Although some cities are known for vibrant street retail—New York, Chicago, San Francisco and Boston, to name just a few—more and more investors are broadening their definition to include smaller cities such as Savannah, Ga.
“We’ve always included ‘Main Street’ retail as part of street retail,” Conlon says. “It doesn’t have to be Madison Avenue in Manhattan or M Street in Georgetown [in Washington, D.C.].”
For example, Acadia has acquired 24 separate buildings on Savannah’s Broughton Street in the past 12 months. Since then, the REIT has inked new leases with J. Crew, Lulu Lemon, and L’occitane.
“Retailers are realizing that more people are living in urban areas, and they think it’s worthwhile to open more stores in these markets to take advantage of the demographics,” Goldfarb says.

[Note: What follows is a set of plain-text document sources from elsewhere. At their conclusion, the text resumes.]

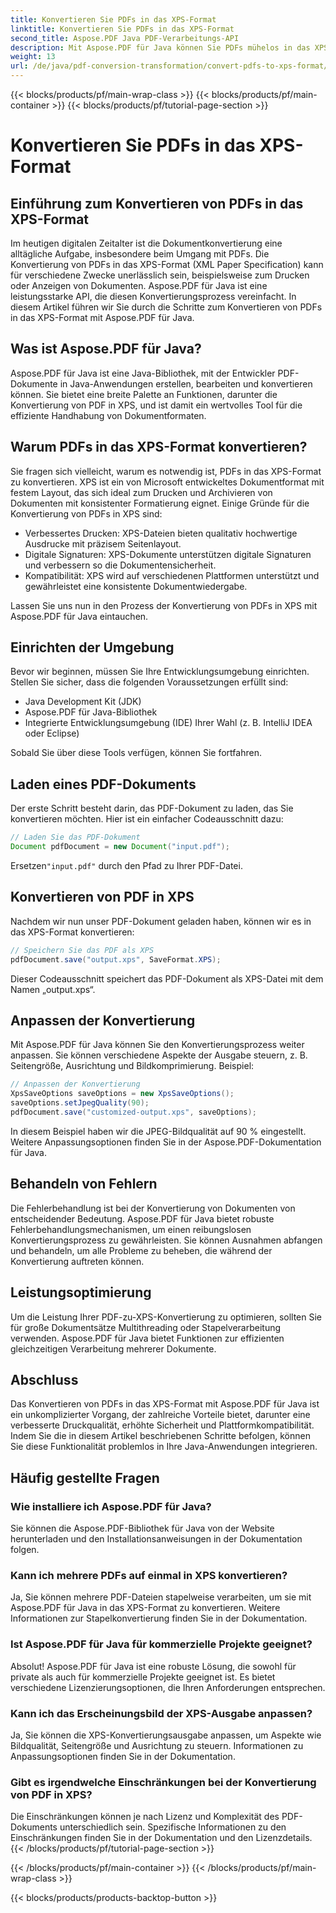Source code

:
 ```yaml
---
title: Konvertieren Sie PDFs in das XPS-Format
linktitle: Konvertieren Sie PDFs in das XPS-Format
second_title: Aspose.PDF Java PDF-Verarbeitungs-API
description: Mit Aspose.PDF für Java können Sie PDFs mühelos in das XPS-Format konvertieren. Profitieren Sie von verbessertem Drucken, Sicherheit und Kompatibilität.
weight: 13
url: /de/java/pdf-conversion-transformation/convert-pdfs-to-xps-format/
---
```


{{< blocks/products/pf/main-wrap-class >}}
{{< blocks/products/pf/main-container >}}
{{< blocks/products/pf/tutorial-page-section >}}

# Konvertieren Sie PDFs in das XPS-Format


## Einführung zum Konvertieren von PDFs in das XPS-Format

Im heutigen digitalen Zeitalter ist die Dokumentkonvertierung eine alltägliche Aufgabe, insbesondere beim Umgang mit PDFs. Die Konvertierung von PDFs in das XPS-Format (XML Paper Specification) kann für verschiedene Zwecke unerlässlich sein, beispielsweise zum Drucken oder Anzeigen von Dokumenten. Aspose.PDF für Java ist eine leistungsstarke API, die diesen Konvertierungsprozess vereinfacht. In diesem Artikel führen wir Sie durch die Schritte zum Konvertieren von PDFs in das XPS-Format mit Aspose.PDF für Java.

## Was ist Aspose.PDF für Java?

Aspose.PDF für Java ist eine Java-Bibliothek, mit der Entwickler PDF-Dokumente in Java-Anwendungen erstellen, bearbeiten und konvertieren können. Sie bietet eine breite Palette an Funktionen, darunter die Konvertierung von PDF in XPS, und ist damit ein wertvolles Tool für die effiziente Handhabung von Dokumentformaten.

## Warum PDFs in das XPS-Format konvertieren?

Sie fragen sich vielleicht, warum es notwendig ist, PDFs in das XPS-Format zu konvertieren. XPS ist ein von Microsoft entwickeltes Dokumentformat mit festem Layout, das sich ideal zum Drucken und Archivieren von Dokumenten mit konsistenter Formatierung eignet. Einige Gründe für die Konvertierung von PDFs in XPS sind:

- Verbessertes Drucken: XPS-Dateien bieten qualitativ hochwertige Ausdrucke mit präzisem Seitenlayout.
- Digitale Signaturen: XPS-Dokumente unterstützen digitale Signaturen und verbessern so die Dokumentensicherheit.
- Kompatibilität: XPS wird auf verschiedenen Plattformen unterstützt und gewährleistet eine konsistente Dokumentwiedergabe.

Lassen Sie uns nun in den Prozess der Konvertierung von PDFs in XPS mit Aspose.PDF für Java eintauchen.

## Einrichten der Umgebung

Bevor wir beginnen, müssen Sie Ihre Entwicklungsumgebung einrichten. Stellen Sie sicher, dass die folgenden Voraussetzungen erfüllt sind:

- Java Development Kit (JDK)
- Aspose.PDF für Java-Bibliothek
- Integrierte Entwicklungsumgebung (IDE) Ihrer Wahl (z. B. IntelliJ IDEA oder Eclipse)

Sobald Sie über diese Tools verfügen, können Sie fortfahren.

## Laden eines PDF-Dokuments

Der erste Schritt besteht darin, das PDF-Dokument zu laden, das Sie konvertieren möchten. Hier ist ein einfacher Codeausschnitt dazu:

```java
// Laden Sie das PDF-Dokument
Document pdfDocument = new Document("input.pdf");
```

 Ersetzen`"input.pdf"` durch den Pfad zu Ihrer PDF-Datei.

## Konvertieren von PDF in XPS

Nachdem wir nun unser PDF-Dokument geladen haben, können wir es in das XPS-Format konvertieren:

```java
// Speichern Sie das PDF als XPS
pdfDocument.save("output.xps", SaveFormat.XPS);
```

Dieser Codeausschnitt speichert das PDF-Dokument als XPS-Datei mit dem Namen „output.xps“.

## Anpassen der Konvertierung

Mit Aspose.PDF für Java können Sie den Konvertierungsprozess weiter anpassen. Sie können verschiedene Aspekte der Ausgabe steuern, z. B. Seitengröße, Ausrichtung und Bildkomprimierung. Beispiel:

```java
// Anpassen der Konvertierung
XpsSaveOptions saveOptions = new XpsSaveOptions();
saveOptions.setJpegQuality(90);
pdfDocument.save("customized-output.xps", saveOptions);
```

In diesem Beispiel haben wir die JPEG-Bildqualität auf 90 % eingestellt. Weitere Anpassungsoptionen finden Sie in der Aspose.PDF-Dokumentation für Java.

## Behandeln von Fehlern

Die Fehlerbehandlung ist bei der Konvertierung von Dokumenten von entscheidender Bedeutung. Aspose.PDF für Java bietet robuste Fehlerbehandlungsmechanismen, um einen reibungslosen Konvertierungsprozess zu gewährleisten. Sie können Ausnahmen abfangen und behandeln, um alle Probleme zu beheben, die während der Konvertierung auftreten können.

## Leistungsoptimierung

Um die Leistung Ihrer PDF-zu-XPS-Konvertierung zu optimieren, sollten Sie für große Dokumentsätze Multithreading oder Stapelverarbeitung verwenden. Aspose.PDF für Java bietet Funktionen zur effizienten gleichzeitigen Verarbeitung mehrerer Dokumente.

## Abschluss

Das Konvertieren von PDFs in das XPS-Format mit Aspose.PDF für Java ist ein unkomplizierter Vorgang, der zahlreiche Vorteile bietet, darunter eine verbesserte Druckqualität, erhöhte Sicherheit und Plattformkompatibilität. Indem Sie die in diesem Artikel beschriebenen Schritte befolgen, können Sie diese Funktionalität problemlos in Ihre Java-Anwendungen integrieren.

## Häufig gestellte Fragen

### Wie installiere ich Aspose.PDF für Java?

Sie können die Aspose.PDF-Bibliothek für Java von der Website herunterladen und den Installationsanweisungen in der Dokumentation folgen.

### Kann ich mehrere PDFs auf einmal in XPS konvertieren?

Ja, Sie können mehrere PDF-Dateien stapelweise verarbeiten, um sie mit Aspose.PDF für Java in das XPS-Format zu konvertieren. Weitere Informationen zur Stapelkonvertierung finden Sie in der Dokumentation.

### Ist Aspose.PDF für Java für kommerzielle Projekte geeignet?

Absolut! Aspose.PDF für Java ist eine robuste Lösung, die sowohl für private als auch für kommerzielle Projekte geeignet ist. Es bietet verschiedene Lizenzierungsoptionen, die Ihren Anforderungen entsprechen.

### Kann ich das Erscheinungsbild der XPS-Ausgabe anpassen?

Ja, Sie können die XPS-Konvertierungsausgabe anpassen, um Aspekte wie Bildqualität, Seitengröße und Ausrichtung zu steuern. Informationen zu Anpassungsoptionen finden Sie in der Dokumentation.

### Gibt es irgendwelche Einschränkungen bei der Konvertierung von PDF in XPS?

Die Einschränkungen können je nach Lizenz und Komplexität des PDF-Dokuments unterschiedlich sein. Spezifische Informationen zu den Einschränkungen finden Sie in der Dokumentation und den Lizenzdetails.
{{< /blocks/products/pf/tutorial-page-section >}}

{{< /blocks/products/pf/main-container >}}
{{< /blocks/products/pf/main-wrap-class >}}

{{< blocks/products/products-backtop-button >}}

Strong demand from retailers
As the U.S. emerged from the Great Recession, Conlon says Acadia paused to think about its strategy. “When the sun began to come out, we looked at the different flavors of real estate we owned—suburban shopping centers and street retail—and we realized something we didn’t appreciate until after the recession: street retail recovered sooner.”
Suburban markets, meanwhile, were slow to come back, Conlon recalls. Yet street retail experienced heavy tenant demand, increased rents, and retailer success.
“We decided to put ourselves in a position to capture that,” he explains, pointing out that most street retail contracts have 3 percent annual rent bumps. “Some places have had even stronger growth.”
In Miami Beach, Fla., for example, rents for street retail space along Lincoln Road have doubled over the past few years, Conlon says. “You don’t see that kind of growth in suburban markets,” he notes, adding that the REIT has no plans to abandon suburban retail. “Our expectations are just a lot more muted.”
Demand for street retail is particularly strong from international retailers looking to expand stateside. “Their strategy is to open in gateway cities like New York, Chicago, San Francisco and Miami, and more often than not, they choose street retail,” Conlon says. “They’re looking at these street retail stores as not just a store, but as a branding/marketing opportunity.”
However, Conlon is quick to point out that Acadia’s investment decisions aren’t driven by the current tenants in a particular street retail asset. “We’re never buying a retailer,” he says. “If we have a great retailer now, we have no expectations that it will always be a great retailer. We buy the street, the block and the building that we think is going to be attractive to the next great retailer.”